Justo después de recibir la peor goleada en la historia de los mundiales, teníamos que enfrentar a los campeones: sí, a la Argentina de Kempes, Pasarella y Maradona. Sí, tuve que marcar al mejor de todos. Desde esa edad era habilidoso y corpulento, tanto así que en una disputa cuerpo a cuerpo me mandó a rodar por el césped. Con todas sus figuras, no no nos pudieron golear; el haber perdido solo 2-0 comprobó que el partido contra Hungría fue una dolorosa casualidad.
Desde el momento en que salimos a jugar contra los albicelestes sabíamos la mayor virtud del equipo era su determinación y entrega en el campo. Si no juzgue usted a continuación el proceso previo al mundial que, por cierto, por poco me pierdo.
El hexagonal rumbo a Argentina 78 fue muy complicado. Para casi todos los partidos nos llamaban una semana antes y no había preparación. Íbamos con lo que teníamos a pelearle el boleto a la poderosa selección de México. Y le ganamos en el estadio de Monterrey, 2 a 1. Pero a largo plazo encarar los partidos a la buena de Dios nos pasó factura.
Pero aun así quedamos de tercer lugar, solo detrás de Haití y los mexicanos. Yo supe que habría revancha en la eliminatoria siguiente porque se consolidó un grupo humano y una generación dorada de futbolistas: la de España 82.
Yo no estuve en ese hexagonal en Honduras, los técnicos no me llamaron. Todavía estoy preguntándome por qué. Veía los partidos por televisión y me daban ganas de estar ahí, meterme a la cancha. Me sentaba en el sillón para ver a la selecta y pasaba pateando, como si fuera uno más.
Desde el primer partido de la preclasificación no tenía ninguna duda de que íbamos al mundial. Nos rozábamos con equipos extranjeros y esos 22 jugadores no le tenían miedo a ninguna camiseta. Cuando entrábamos a la cancha nos partíamos todos. Gracias a ese trabajo y a un largo proceso que duró 10 años obtuvimos el merecido boleto que le dio tanta alegría a un país tan sufrido como el nuestro.
Al mundial por “aclamación popular”
Pasaron los primeros fogueos, las primeras preparaciones y ya había perdido la esperanza. Yo al mundial fui porque los aficionados de este país lo pidieron. Me escribían cartas, llamaban a los programas de radio a presionar, me iban a alentar cuando estaba entrenando. Hicieron de todo para que fuera convocado, y a los técnicos les tocó escuchar.
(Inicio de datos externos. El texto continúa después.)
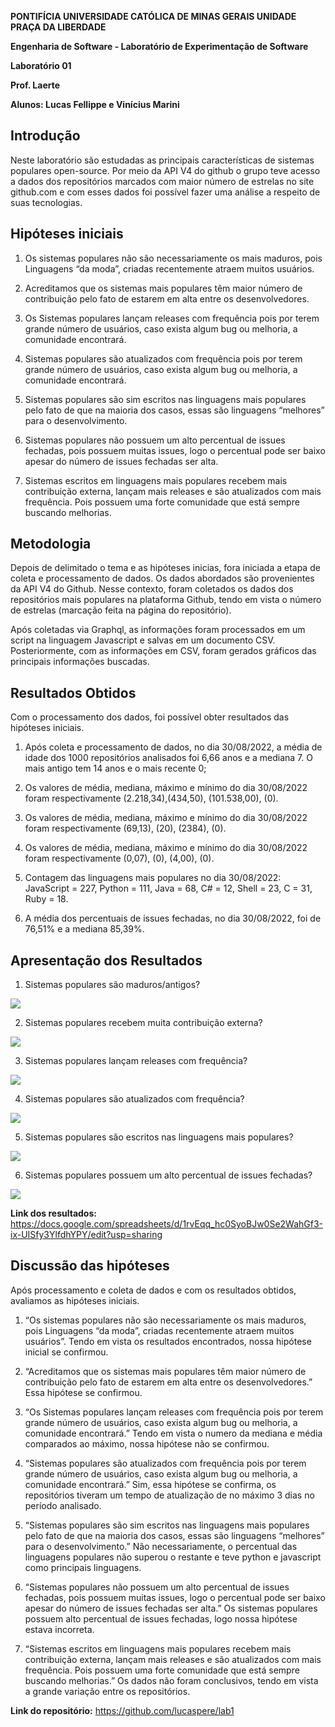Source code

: 
**PONTIFÍCIA UNIVERSIDADE CATÓLICA DE MINAS GERAIS UNIDADE PRAÇA DA LIBERDADE**

  

  

**Engenharia de Software - Laboratório de Experimentação de Software**

  

  

**Laboratório 01**

  

  

**Prof. Laerte**

  

  

**Alunos: Lucas Fellippe e Vinícius Marini**

  

  

## Introdução

  

  

Neste laboratório são estudadas as principais características de sistemas populares open-source. Por meio da API V4 do github o grupo teve acesso a dados dos repositórios marcados com maior número de estrelas no site github.com e com esses dados foi possível fazer uma análise a respeito de suas tecnologias.

  

  

## Hipóteses iniciais

  

  

1. Os sistemas populares não são necessariamente os mais maduros, pois Linguagens “da moda”, criadas recentemente atraem muitos usuários.

  

2. Acreditamos que os sistemas mais populares têm maior número de contribuição pelo fato de estarem em alta entre os desenvolvedores.

  

3. Os Sistemas populares lançam releases com frequência pois por terem grande número de usuários, caso exista algum bug ou melhoria, a comunidade encontrará.

  

4. Sistemas populares são atualizados com frequência pois por terem grande número de usuários, caso exista algum bug ou melhoria, a comunidade encontrará.

  

5. Sistemas populares são sim escritos nas linguagens mais populares pelo fato de que na maioria dos casos, essas são linguagens “melhores” para o desenvolvimento.

  

6. Sistemas populares não possuem um alto percentual de issues fechadas, pois possuem muitas issues, logo o percentual pode ser baixo apesar do número de issues fechadas ser alta.

  

7. Sistemas escritos em linguagens mais populares recebem mais contribuição externa, lançam mais releases e são atualizados com mais frequência. Pois possuem uma forte comunidade que está sempre buscando melhorias.

  

  

## Metodologia

  

  

Depois de delimitado o tema e as hipóteses inicias, fora iniciada a etapa de coleta e processamento de dados. Os dados abordados são provenientes da API V4 do Github. Nesse contexto, foram coletados os dados dos repositórios mais populares na plataforma Github, tendo em vista o número de estrelas (marcação feita na página do repositório).

  

  

Após coletadas via Graphql, as informações foram processados em um script na linguagem Javascript e salvas em um documento CSV. Posteriormente, com as informações em CSV, foram gerados gráficos das principais informações buscadas.

  

  

## Resultados Obtidos

  

  

Com o processamento dos dados, foi possível obter resultados das hipóteses iniciais.

  

  

1. Após coleta e processamento de dados, no dia 30/08/2022, a média de idade dos 1000 repositórios analisados foi 6,66 anos e a mediana 7. O mais antigo tem 14 anos e o mais recente 0;

  

2. Os valores de média, mediana, máximo e mínimo do dia 30/08/2022 foram respectivamente (2.218,34),(434,50), (101.538,00), (0).

  

3. Os valores de média, mediana, máximo e mínimo do dia 30/08/2022 foram respectivamente (69,13), (20), (2384), (0).

  

4. Os valores de média, mediana, máximo e mínimo do dia 30/08/2022 foram respectivamente (0,07), (0), (4,00), (0).

  

5. Contagem das linguagens mais populares no dia 30/08/2022: JavaScript = 227, Python = 111, Java = 68, C# = 12, Shell = 23, C = 31, Ruby = 18.

  

6. A média dos percentuais de issues fechadas, no dia 30/08/2022, foi de 76,51% e a mediana 85,39%.

  

## Apresentação dos Resultados

  

  

1. Sistemas populares são maduros/antigos?

  

  

![](https://lh6.googleusercontent.com/ftuu1rOZWvyr1fZ6YKpjm1hqt4F1q9SJuhhuyv5okX7O1PoRvEw8yTEHnLnuHJO5I-Ko3F8jcj4iJ7fLZQMKDf1lA-L2VcCCqCZCOSXkmavXIwrdV6_5I0GDW2TdpGazIV1fVHMf4fkoBkXKtAYlFTU)

  

2. Sistemas populares recebem muita contribuição externa?

![](https://lh6.googleusercontent.com/KrCYO70J4nt81pnARlU5x-G63WzaLRIgr75i1dKlU8svcL3rQCTrpmt1YoJdGMD13BeoJ8gsZ5modXc3U8WOiw5puU8028Isg86QSIwYXxrUgLXI-3EtKYp8eUKMfuhVd49U1Ki-uxMc51VfdmzoqnI)

  

3. Sistemas populares lançam releases com frequência?

![](https://lh5.googleusercontent.com/Uz5eZKFJ-Tmg_4KaUvffzjI5Pq-WIkHpXHweyJMPIS-4a0O1cB3sx_-yNO9_I77JXxOOcww71nPWljrv8vm9jq-0XlUNXT8tadZ6KkIjY_N-EBhP2GihQmNQNLykzEzRC7uZ0vY3QAjU1WWH0fT2dIA)

4. Sistemas populares são atualizados com frequência?

![](https://lh4.googleusercontent.com/G5lA2wgXW1lMvieoUFfkfeeNgLtv4ZJxGs8TC9U3546du_ImqIDIs_JiN7vZkAWjMdgUfbUADPey6vpNnm5wlOmuTo2icXlwBGKIkKk4OfcTYl_oZuE6Ka9OUYAG4f0kSCE-Deqn1wzec6G4RXoClXc)

  

5. Sistemas populares são escritos nas linguagens mais populares?

![](https://lh4.googleusercontent.com/ahdDBZXx_aNljdwRIr7BBplcI10lSHhP-bw8n9UYnxjBf1yepwogg24LrPI6_SyMOmxXGQ9YWCYXH7xoInsHACxPLr8aL1rIHYXKFyYtrLKtLuWADKayYSVWG5NOSQqn96rAYHiI0_Y2LlSC2WwWA4E)

  

6. Sistemas populares possuem um alto percentual de issues fechadas?

  

![](https://lh6.googleusercontent.com/BMsjWywh84MqWffbabC2bPErjr9Vb760NJptApD4Dw5vl2uyyPE_fvndOWftJJDwyooLXA31KlwidSRyd8nKu3XkEa2cMitIXw_i3LtsR5dBSJbLSMHQZtwacnZXAHLc60YGNRWpNuT1kzPWuAQbLNr5BwETaPoT1ndK1tpWZJrilKnWHuB5exqdHg)

  

**Link dos resultados:** https://docs.google.com/spreadsheets/d/1rvEqq_hc0SyoBJw0Se2WahGf3-ix-UISfy3YlfdhYPY/edit?usp=sharing

  

  

## Discussão das hipóteses

  

  

Após processamento e coleta de dados e com os resultados obtidos, avaliamos as hipóteses iniciais.

  

  

1. “Os sistemas populares não são necessariamente os mais maduros, pois Linguagens “da moda”, criadas recentemente atraem muitos usuários”. Tendo em vista os resultados encontrados, nossa hipótese inicial se confirmou.

  

  

2. “Acreditamos que os sistemas mais populares têm maior número de contribuição pelo fato de estarem em alta entre os desenvolvedores.” Essa hipótese se confirmou. 

  

  

3. “Os Sistemas populares lançam releases com frequência pois por terem grande número de usuários, caso exista algum bug ou melhoria, a comunidade encontrará.” Tendo em vista o numero da mediana e média comparados ao máximo, nossa hipótese não se confirmou. 

  

  

4. “Sistemas populares são atualizados com frequência pois por terem grande número de usuários, caso exista algum bug ou melhoria, a comunidade encontrará.” Sim, essa hipótese se confirma, os repositórios tiveram um tempo de atualização de no máximo 3 dias no período analisado.

  

  

5. “Sistemas populares são sim escritos nas linguagens mais populares pelo fato de que na maioria dos casos, essas são linguagens “melhores” para o desenvolvimento.” Não necessariamente, o percentual das linguagens populares não superou o restante e teve python e javascript como principais linguagens.

  

  

6. “Sistemas populares não possuem um alto percentual de issues fechadas, pois possuem muitas issues, logo o percentual pode ser baixo apesar do número de issues fechadas ser alta.” Os sistemas populares possuem alto percentual de issues fechadas, logo nossa hipótese estava incorreta.

  

  

7. “Sistemas escritos em linguagens mais populares recebem mais contribuição externa, lançam mais releases e são atualizados com mais frequência. Pois possuem uma forte comunidade que está sempre buscando melhorias.” Os dados não foram conclusivos, tendo em vista a grande variação entre os repositórios.

  

  

**Link do repositório:** https://github.com/lucaspere/lab1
Lamentablemente el número 9, que siempre usé en la selección, ya la habían tomado, así que me tocó la camisa 14.
Acudí a la primera convocatoria sin ningún resentimiento, porque ir a un mundial es la graduación de todo futbolista. Como dirigir una nave espacial después de volar una avioneta.
Yo tuve una lesión en un entrenamiento durante la fase de preparación y viajé a España tocado de la pierna izquierda. Por eso casi me dejan, yo fui que me hice el fuerte. Me preguntaban cómo estaba y yo solo decía que tranquilo, pero la mera verdad es que sentía un punzón intenso. Ni demente les iba a decir que estaba mal. ¿No iba para un mundial, pues?
Como grupo nos prepararon bien físicamente, con trabajos especiales de fuerza y resistencia. En lo táctico las prácticas con balón eran fundamentales. Teníamos a un motivador que en las concentraciones nos inyectaba seguridad. Representaba un refuerzo debido a que esa inyección ya la traíamos desde la primera vez que defendimos la azul.
Además había una base que hoy ni en sueños existe: el gran nivel de la liga mayor de fútbol. Aquí venían extranjeros de gran calidad, no como muchos de esos brasileños que traen ahora, que a saber si los encontraron jugando en una playa de Copacabana. Todo eso hizo que a nivel de Centroamérica tuviéramos mucho respeto.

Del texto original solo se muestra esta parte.